• Records for processing:
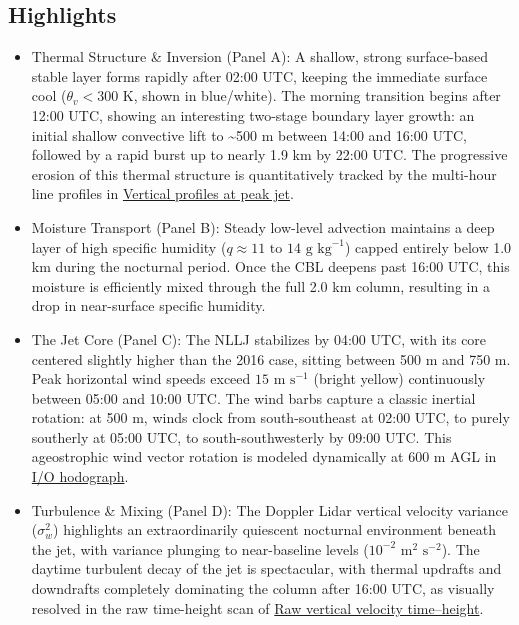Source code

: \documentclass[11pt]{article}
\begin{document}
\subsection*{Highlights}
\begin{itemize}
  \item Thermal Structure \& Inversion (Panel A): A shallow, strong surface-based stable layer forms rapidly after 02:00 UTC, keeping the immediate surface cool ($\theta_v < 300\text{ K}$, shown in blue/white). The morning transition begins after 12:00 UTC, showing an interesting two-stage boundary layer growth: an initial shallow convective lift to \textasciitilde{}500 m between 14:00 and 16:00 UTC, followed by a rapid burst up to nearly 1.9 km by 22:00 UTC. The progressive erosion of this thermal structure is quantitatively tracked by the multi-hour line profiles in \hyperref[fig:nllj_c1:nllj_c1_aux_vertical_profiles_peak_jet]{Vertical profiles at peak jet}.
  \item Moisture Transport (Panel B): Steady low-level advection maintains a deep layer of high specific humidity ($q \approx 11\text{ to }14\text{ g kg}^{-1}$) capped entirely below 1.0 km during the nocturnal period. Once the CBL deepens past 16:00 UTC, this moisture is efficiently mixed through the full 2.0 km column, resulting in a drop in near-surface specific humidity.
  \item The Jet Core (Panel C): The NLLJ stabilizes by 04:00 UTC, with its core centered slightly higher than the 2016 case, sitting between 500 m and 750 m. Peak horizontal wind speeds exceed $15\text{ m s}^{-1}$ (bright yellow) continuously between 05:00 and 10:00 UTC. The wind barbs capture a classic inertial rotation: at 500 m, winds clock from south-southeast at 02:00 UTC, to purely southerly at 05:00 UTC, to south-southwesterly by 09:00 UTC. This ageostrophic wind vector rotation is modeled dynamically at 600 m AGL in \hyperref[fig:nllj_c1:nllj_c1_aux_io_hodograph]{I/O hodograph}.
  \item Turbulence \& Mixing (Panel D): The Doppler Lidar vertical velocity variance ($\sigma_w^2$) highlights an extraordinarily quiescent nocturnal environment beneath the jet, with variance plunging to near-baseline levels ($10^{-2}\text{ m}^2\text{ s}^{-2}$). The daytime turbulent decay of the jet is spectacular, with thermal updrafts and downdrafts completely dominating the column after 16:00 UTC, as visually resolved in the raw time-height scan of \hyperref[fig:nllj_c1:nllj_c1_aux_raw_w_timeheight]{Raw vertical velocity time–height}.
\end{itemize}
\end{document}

---

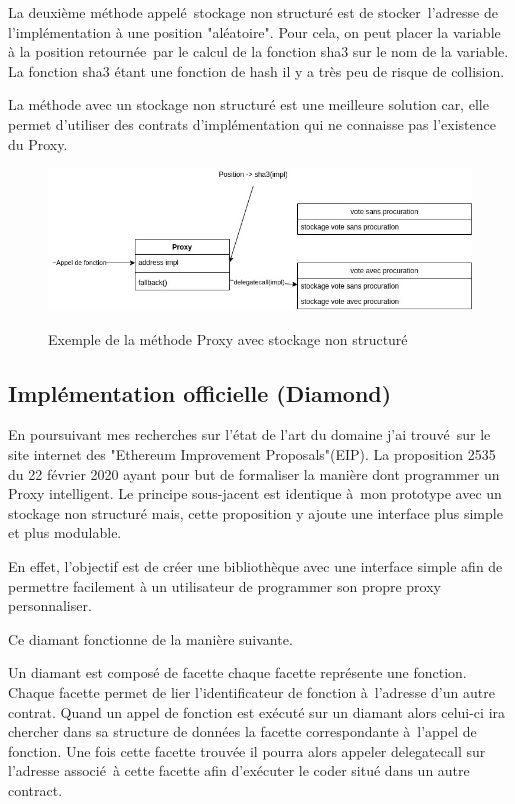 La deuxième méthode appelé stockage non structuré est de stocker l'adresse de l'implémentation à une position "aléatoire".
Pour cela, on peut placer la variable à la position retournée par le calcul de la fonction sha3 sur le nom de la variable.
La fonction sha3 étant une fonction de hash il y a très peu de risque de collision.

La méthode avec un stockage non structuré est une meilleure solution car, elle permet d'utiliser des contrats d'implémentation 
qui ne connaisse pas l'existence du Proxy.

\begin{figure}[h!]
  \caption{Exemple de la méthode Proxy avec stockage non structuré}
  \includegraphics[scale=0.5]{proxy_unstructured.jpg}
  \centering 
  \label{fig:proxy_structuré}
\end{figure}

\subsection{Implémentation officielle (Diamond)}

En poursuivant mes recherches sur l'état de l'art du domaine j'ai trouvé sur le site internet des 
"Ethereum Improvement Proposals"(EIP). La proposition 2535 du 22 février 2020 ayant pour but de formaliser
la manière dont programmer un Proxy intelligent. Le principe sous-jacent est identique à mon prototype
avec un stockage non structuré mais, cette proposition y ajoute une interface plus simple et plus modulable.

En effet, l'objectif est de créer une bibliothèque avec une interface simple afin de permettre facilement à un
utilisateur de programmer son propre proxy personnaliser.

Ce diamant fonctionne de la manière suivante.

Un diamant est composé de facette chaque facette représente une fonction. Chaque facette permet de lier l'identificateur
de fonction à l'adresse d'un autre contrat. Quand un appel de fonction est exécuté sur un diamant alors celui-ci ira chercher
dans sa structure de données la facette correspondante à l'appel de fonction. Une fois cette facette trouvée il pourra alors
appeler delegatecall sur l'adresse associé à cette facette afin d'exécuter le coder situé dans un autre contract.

==

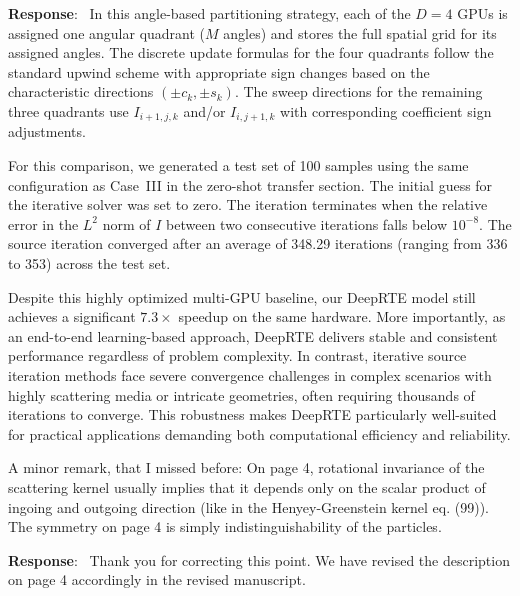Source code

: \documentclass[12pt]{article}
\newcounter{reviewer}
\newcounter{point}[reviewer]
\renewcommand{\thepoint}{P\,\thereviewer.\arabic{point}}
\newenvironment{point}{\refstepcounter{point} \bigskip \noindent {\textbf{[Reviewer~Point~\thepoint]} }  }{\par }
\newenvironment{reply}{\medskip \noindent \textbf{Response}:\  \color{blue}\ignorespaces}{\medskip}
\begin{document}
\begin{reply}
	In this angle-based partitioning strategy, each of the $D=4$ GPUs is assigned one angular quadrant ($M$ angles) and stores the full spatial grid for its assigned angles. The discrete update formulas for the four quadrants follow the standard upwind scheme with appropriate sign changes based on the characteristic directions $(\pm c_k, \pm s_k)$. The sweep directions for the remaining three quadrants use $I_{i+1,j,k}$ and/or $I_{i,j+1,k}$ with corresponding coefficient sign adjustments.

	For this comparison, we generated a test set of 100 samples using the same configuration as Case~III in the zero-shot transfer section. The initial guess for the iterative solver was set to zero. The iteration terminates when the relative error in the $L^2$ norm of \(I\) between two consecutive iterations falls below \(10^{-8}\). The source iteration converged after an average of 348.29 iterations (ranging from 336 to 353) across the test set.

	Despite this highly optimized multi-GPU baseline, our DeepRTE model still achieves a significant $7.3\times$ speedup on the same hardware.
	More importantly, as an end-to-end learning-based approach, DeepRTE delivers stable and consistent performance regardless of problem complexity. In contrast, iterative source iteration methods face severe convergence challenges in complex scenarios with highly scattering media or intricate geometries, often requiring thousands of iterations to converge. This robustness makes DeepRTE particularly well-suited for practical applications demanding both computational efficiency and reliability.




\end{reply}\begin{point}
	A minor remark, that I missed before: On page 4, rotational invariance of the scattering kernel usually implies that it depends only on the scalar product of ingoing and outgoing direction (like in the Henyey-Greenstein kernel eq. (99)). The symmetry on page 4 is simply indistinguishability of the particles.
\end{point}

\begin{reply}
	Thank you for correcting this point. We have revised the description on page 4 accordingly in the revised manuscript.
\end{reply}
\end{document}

• Task statement: Please give again the lines above between the line holding "avec un stockage non structuré mais, cette" and the line holding "appeler delegatecall sur", inclusive, exactly as they are and with nothing added.

• Output below:
avec un stockage non structuré mais, cette proposition y ajoute une interface plus simple et plus modulable.

En effet, l'objectif est de créer une bibliothèque avec une interface simple afin de permettre facilement à un
utilisateur de programmer son propre proxy personnaliser.

Ce diamant fonctionne de la manière suivante.

Un diamant est composé de facette chaque facette représente une fonction. Chaque facette permet de lier l'identificateur
de fonction à l'adresse d'un autre contrat. Quand un appel de fonction est exécuté sur un diamant alors celui-ci ira chercher
dans sa structure de données la facette correspondante à l'appel de fonction. Une fois cette facette trouvée il pourra alors
appeler delegatecall sur l'adresse associé à cette facette afin d'exécuter le coder situé dans un autre contract.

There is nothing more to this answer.